Not wishing to repeat the same mistake we made at the wine shoppe (falling into a trap twice. We are such idiots!), I insisted that each of us recall whatever we could remember from our previous expedition. About the only thing Aron can remember is the glyph that blinded him. Ulrick sighs and mutters under his breath that Kord had the best memory of all of us.

“Well, to be honest, I was lost in thought over the uses of the portal system,” I confess. “Not to mention I was barely able to catch my breath after we escaped from that other portal. You remember the tentacle thing, that cross between a shambling mound and a otuyugh…”

Aron shudders.

“I remember,” Ulrick says. “It was a very starry night.”

“The moon had gone behind the mountains,” Aron added; as a devotee of Selune, he ought to know such things. “I climbed up the slope and we saw the pool and the statue of Mystra…”

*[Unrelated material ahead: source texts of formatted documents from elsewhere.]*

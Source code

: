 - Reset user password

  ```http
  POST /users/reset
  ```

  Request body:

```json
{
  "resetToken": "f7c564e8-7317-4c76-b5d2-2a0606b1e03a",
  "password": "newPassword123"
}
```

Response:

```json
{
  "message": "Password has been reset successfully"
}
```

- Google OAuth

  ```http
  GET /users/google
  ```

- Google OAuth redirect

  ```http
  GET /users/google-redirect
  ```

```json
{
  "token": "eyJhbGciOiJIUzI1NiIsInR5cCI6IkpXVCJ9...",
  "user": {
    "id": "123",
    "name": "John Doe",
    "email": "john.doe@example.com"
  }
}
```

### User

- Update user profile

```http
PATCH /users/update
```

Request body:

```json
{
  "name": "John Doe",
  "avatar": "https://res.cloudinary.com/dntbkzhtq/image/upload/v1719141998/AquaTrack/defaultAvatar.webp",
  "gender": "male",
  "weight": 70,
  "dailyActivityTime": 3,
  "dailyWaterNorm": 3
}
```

“It was Mystryl,” Ulrick corrected. “An unaging statue of the goddess, standing in the pool. Then Aron touched it…”

“And I won my wager with Kord that you would be the one we’d need to drag back to the healer,” I smile. “Well, I think I’ll need to make a small detour and see if the local Thayan mageries has an erase spell at an affordable price.”

“They let the Thayans into Sembia?” Aron wondered.

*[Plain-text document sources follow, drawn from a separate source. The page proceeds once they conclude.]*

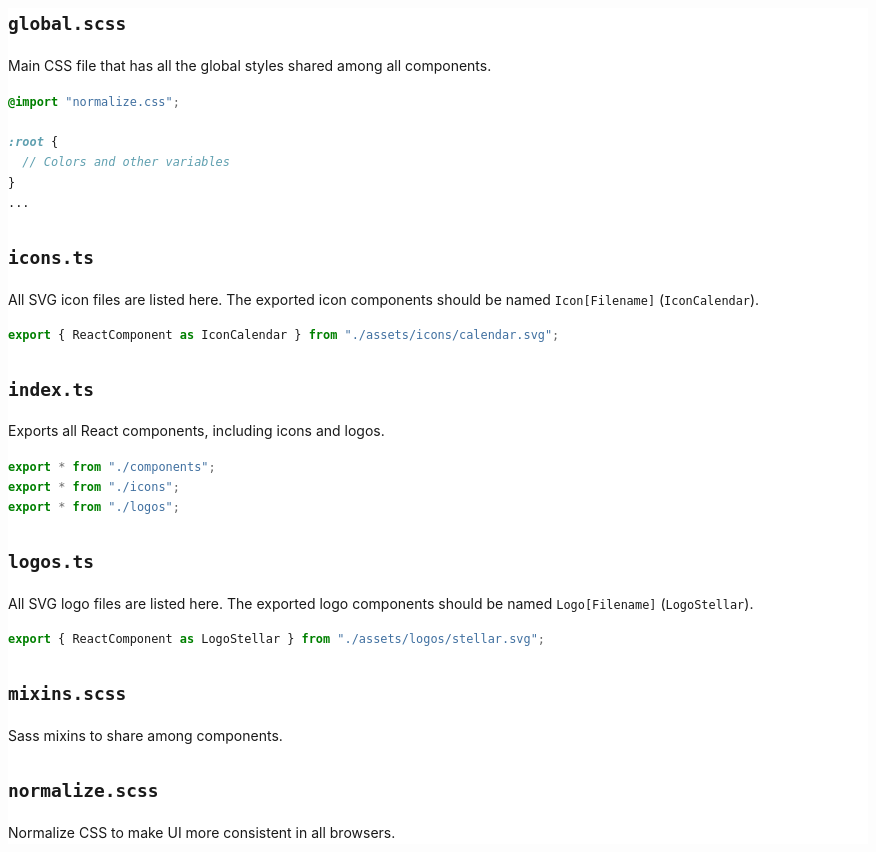 ## `global.scss`

Main CSS file that has all the global styles shared among all components.

```scss
@import "normalize.css";

:root {
  // Colors and other variables
}
...
```

## `icons.ts`

All SVG icon files are listed here. The exported icon components should be named
`Icon[Filename]` (`IconCalendar`).

```javascript
export { ReactComponent as IconCalendar } from "./assets/icons/calendar.svg";
```

## `index.ts`

Exports all React components, including icons and logos.

```javascript
export * from "./components";
export * from "./icons";
export * from "./logos";
```

## `logos.ts`

All SVG logo files are listed here. The exported logo components should be named
`Logo[Filename]` (`LogoStellar`).

```javascript
export { ReactComponent as LogoStellar } from "./assets/logos/stellar.svg";
```

## `mixins.scss`

Sass mixins to share among components.

## `normalize.scss`

Normalize CSS to make UI more consistent in all browsers.
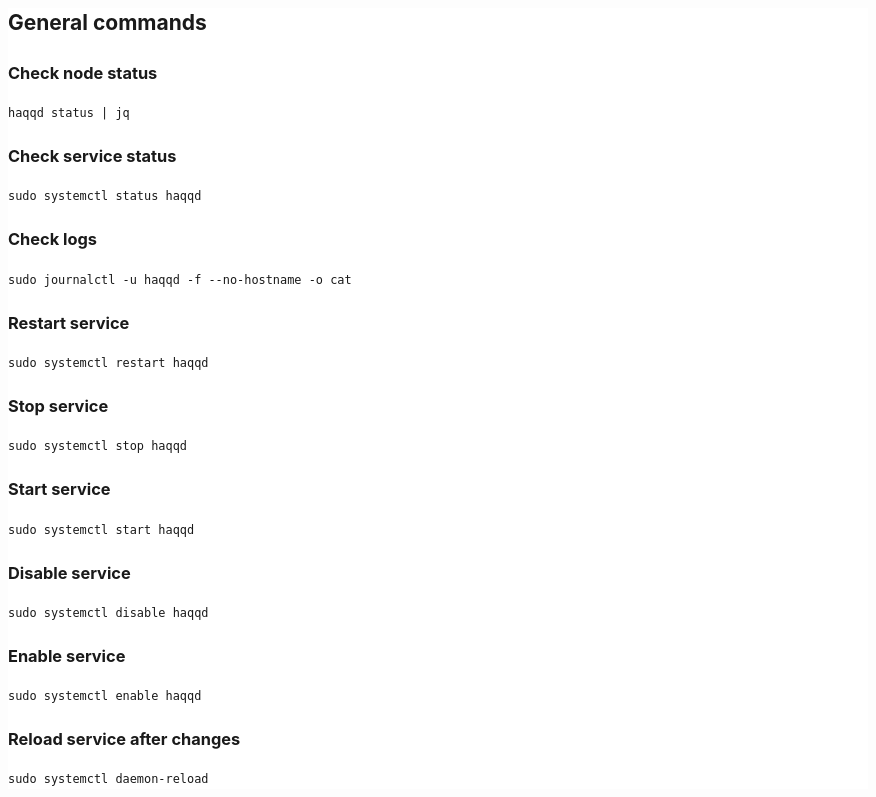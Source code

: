 
## General commands
### Check node status
```
haqqd status | jq
```
### Check service status
```
sudo systemctl status haqqd
```
### Check logs
```
sudo journalctl -u haqqd -f --no-hostname -o cat
```
### Restart service
```
sudo systemctl restart haqqd
```
### Stop service
```
sudo systemctl stop haqqd
```
### Start service
```
sudo systemctl start haqqd
```
### Disable service
```
sudo systemctl disable haqqd
```
### Enable service
```
sudo systemctl enable haqqd
```
### Reload service after changes
```
sudo systemctl daemon-reload
```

“I heard somebody actually let them enter Cormyr,” I smiled, looking at Ulrick. He’s too busy making plans to empty the Enclave’s stock of healing potions to react. One day, I’ll find a taunt that will truly test his patience.

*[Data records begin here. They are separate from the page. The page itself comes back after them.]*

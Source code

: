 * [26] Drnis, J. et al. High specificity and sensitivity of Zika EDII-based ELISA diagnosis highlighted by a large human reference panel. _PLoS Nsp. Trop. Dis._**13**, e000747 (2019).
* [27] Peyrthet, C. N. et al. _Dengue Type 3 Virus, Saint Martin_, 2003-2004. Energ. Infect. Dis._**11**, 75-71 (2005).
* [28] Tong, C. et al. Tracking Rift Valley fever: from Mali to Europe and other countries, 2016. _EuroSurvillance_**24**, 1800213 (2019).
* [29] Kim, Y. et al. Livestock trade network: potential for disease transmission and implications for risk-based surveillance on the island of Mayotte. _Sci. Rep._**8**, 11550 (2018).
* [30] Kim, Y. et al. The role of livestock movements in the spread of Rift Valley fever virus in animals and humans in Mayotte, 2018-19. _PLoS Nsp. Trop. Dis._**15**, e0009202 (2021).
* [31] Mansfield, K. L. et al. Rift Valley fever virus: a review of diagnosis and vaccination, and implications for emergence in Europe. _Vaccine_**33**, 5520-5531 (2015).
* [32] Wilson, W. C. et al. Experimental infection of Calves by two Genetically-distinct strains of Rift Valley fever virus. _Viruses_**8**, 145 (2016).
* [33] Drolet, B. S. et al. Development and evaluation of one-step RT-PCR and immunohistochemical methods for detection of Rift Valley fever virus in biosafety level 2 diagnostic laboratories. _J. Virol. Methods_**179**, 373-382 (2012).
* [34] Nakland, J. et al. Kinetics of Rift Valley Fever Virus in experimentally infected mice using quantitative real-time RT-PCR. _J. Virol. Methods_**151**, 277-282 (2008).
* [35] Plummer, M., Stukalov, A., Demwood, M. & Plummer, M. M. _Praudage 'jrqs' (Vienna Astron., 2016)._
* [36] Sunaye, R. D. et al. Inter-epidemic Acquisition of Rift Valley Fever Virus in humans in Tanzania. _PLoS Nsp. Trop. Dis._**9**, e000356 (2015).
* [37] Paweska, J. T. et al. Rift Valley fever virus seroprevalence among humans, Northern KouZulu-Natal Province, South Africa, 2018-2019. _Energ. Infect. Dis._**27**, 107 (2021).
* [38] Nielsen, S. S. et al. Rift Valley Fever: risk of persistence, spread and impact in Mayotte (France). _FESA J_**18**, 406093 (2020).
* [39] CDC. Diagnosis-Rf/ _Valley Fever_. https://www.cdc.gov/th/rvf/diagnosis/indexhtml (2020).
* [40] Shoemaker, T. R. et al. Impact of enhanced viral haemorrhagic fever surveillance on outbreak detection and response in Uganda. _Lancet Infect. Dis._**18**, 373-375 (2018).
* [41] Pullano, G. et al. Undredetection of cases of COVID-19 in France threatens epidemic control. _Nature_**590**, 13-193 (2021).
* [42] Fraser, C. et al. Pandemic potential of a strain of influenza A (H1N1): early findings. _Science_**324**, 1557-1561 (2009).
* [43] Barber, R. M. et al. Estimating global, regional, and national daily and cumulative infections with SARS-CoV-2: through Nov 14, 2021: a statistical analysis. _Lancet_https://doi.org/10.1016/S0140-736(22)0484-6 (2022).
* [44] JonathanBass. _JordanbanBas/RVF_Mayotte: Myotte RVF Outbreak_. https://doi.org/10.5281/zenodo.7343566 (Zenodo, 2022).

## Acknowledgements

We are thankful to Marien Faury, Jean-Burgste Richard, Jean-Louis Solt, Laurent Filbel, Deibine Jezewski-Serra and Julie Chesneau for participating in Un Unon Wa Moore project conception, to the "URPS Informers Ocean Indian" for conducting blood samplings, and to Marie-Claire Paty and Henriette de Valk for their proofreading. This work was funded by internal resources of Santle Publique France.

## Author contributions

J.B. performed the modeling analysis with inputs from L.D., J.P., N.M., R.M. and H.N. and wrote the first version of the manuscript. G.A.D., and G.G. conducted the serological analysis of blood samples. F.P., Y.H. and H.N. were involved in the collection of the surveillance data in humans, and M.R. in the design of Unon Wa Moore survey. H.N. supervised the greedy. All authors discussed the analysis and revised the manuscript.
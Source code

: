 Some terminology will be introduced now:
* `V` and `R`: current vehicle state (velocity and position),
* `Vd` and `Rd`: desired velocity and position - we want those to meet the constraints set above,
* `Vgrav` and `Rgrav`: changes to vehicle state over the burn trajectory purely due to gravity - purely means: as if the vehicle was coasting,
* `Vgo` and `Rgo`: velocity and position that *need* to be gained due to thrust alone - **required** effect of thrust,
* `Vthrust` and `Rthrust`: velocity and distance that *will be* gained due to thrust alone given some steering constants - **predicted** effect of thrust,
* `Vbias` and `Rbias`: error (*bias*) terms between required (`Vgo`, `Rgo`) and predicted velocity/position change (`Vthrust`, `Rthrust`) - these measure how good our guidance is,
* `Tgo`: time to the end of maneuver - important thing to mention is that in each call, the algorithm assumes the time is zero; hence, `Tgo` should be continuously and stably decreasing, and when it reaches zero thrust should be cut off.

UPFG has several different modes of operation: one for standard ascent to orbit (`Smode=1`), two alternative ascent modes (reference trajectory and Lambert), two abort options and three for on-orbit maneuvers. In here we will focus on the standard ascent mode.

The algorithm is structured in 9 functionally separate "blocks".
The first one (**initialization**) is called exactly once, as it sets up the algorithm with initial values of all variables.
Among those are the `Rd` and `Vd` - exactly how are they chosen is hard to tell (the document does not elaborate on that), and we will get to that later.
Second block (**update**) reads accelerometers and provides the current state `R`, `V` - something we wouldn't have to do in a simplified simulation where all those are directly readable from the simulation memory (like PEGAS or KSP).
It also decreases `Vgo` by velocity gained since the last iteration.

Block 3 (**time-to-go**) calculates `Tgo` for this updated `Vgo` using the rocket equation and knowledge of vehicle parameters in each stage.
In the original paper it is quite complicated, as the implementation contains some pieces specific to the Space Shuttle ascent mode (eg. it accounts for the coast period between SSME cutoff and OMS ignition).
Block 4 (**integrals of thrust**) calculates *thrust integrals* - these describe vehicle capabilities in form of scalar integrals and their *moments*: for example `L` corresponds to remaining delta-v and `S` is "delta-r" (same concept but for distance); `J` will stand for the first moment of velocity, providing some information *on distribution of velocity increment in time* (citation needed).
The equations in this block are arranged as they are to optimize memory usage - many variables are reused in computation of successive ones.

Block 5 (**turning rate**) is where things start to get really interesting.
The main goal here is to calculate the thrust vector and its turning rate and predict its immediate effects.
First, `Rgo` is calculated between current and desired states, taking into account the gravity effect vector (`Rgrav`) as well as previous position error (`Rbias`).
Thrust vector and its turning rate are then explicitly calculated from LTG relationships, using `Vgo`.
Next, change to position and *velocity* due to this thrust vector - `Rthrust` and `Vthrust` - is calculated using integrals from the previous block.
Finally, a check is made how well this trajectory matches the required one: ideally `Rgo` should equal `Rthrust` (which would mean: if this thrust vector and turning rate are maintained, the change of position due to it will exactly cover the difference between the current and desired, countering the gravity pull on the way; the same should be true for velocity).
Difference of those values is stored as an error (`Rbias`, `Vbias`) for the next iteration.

There is a saying in Sembia: “nothing proves one’s manhood like shopping”; there is truth in the saying, as barter requires a forceful will, a silver tongue, and a sharp eye (and even sharper mind). I suppose those who ply their trade in ancient ruins struggling to best magical beasts may dispute the claim, but I will confess that I am less nervous facing a troll than I am these Thayans. I keep one hand on my purse as I walk; cutpurses are as common as rats in Saerloon, and half as clean. The Enclave is a cluster of beaded tents, shouting voices, burnt quail smothered in spices and roasting on open spits. I keep Ulrick at my side, and I pull on him and occasionally poke and jabber at him as if he were my bodyguard. The masquerade appears to amuse him.

“Would you care for a drink, honored sir?” a Thayan asks, suddenly stepping in front of me and holding a bottle of a green beverage which smells like rotten beer.

“I must decline,” I tell him, as politely as I can when I have a Thayan looming over me like a drunken familiar. “Another time…”

The merchant bows and returns to his stall, and I observe him with somewhat morbid curiosity as he blows on a large pipe, which issues a white smoke that is very harsh on the throat and nostrils. It is times such as these that I’m thankful to be such a nimble mage, as I’d have choked if I’d been caught in the center of the cloud. The narcoticist blows the opium mixture in heavy white rings that dissipate before they can rise above tent level; I suppose the wind is blowing harder than I thought. After a few seconds of inhaling it around the periphery, the bitrous smell is almost a temptation.

But we don’t have time for distractions, so I continue walking. Arriving at the main stall, I’m forced to wait for close to a half hour as the vendor argues with a customer, a sagging old wizard with the motliest Raven familiar I’ve ever seen, and a voice almost as harsh as his bird’s. I never imagined that even a Sembian Ravenswatch could get so upset over the fabric of an old cloak. I keep my hand fixed on my purse, in case the quarrel is staged as a distraction for the benefit of the Thayan equivalent of the Knives. Finally, the exhausted merchant, dragging his prize on the ground, stomps away to the main streets of Saerloon, and it’s my turn to barter. With little argument, I sell the items we had taken from the man at the wine shoppe and use them to purchase scrolls containing eight or so low level spells, including a spell designed to erase magical glyphs.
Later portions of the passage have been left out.